| Exercise objective |
Run through the data and copy out every line that mentions the word "common".

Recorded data
○ ○ ○ ○

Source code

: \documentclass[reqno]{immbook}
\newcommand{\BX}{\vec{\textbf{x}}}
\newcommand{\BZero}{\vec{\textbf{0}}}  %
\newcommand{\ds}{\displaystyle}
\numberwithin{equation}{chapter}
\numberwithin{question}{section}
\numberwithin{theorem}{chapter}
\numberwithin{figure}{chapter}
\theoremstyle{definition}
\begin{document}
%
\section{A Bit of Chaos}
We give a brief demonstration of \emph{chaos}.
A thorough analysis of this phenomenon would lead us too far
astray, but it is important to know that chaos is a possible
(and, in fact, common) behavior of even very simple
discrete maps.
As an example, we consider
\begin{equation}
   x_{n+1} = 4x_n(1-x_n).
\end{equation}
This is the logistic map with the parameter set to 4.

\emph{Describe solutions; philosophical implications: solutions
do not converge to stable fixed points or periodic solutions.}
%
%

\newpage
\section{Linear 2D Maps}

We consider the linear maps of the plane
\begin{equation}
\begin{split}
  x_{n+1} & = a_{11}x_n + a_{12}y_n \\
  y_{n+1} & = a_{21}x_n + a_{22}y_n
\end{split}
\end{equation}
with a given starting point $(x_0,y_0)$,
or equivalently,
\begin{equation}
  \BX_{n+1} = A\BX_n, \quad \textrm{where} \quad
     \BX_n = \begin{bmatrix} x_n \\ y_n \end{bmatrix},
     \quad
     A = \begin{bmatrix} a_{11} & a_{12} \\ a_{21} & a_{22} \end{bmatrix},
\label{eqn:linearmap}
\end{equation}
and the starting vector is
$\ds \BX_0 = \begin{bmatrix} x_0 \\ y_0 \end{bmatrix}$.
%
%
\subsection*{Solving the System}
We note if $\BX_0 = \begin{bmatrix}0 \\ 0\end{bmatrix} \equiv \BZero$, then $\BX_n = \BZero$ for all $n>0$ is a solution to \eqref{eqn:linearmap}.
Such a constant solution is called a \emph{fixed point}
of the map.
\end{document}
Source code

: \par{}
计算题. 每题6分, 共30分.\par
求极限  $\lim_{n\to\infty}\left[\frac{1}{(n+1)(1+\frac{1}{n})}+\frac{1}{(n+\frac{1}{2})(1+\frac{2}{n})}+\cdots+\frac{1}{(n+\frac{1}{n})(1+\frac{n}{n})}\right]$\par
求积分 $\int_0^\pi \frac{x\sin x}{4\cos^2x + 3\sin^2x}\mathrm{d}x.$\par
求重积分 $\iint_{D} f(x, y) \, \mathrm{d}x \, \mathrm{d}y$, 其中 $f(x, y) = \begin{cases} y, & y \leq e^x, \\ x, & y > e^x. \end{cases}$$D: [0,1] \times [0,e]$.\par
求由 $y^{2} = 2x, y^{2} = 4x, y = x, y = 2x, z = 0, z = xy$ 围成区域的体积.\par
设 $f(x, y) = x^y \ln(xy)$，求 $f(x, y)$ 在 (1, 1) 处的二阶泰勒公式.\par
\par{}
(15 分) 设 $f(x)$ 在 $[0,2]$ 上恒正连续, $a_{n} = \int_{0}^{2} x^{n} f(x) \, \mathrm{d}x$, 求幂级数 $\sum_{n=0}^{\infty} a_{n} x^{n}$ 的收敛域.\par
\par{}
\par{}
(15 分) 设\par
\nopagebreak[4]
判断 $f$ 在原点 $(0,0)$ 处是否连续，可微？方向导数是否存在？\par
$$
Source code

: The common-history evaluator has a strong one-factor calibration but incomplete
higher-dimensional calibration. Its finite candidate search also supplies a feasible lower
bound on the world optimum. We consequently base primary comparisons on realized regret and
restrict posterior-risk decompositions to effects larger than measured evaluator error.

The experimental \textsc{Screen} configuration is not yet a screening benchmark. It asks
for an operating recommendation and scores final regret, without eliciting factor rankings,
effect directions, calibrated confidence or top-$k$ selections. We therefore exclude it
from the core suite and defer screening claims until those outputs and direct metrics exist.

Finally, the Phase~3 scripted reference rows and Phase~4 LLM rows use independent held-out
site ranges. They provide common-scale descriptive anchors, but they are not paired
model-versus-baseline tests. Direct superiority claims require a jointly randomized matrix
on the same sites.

○ ○ ○ ○

| Answer to the problem |
(and, in fact, common) behavior of even very simple
: The common-history evaluator has a strong one-factor calibration but incomplete
site ranges. They provide common-scale descriptive anchors, but they are not paired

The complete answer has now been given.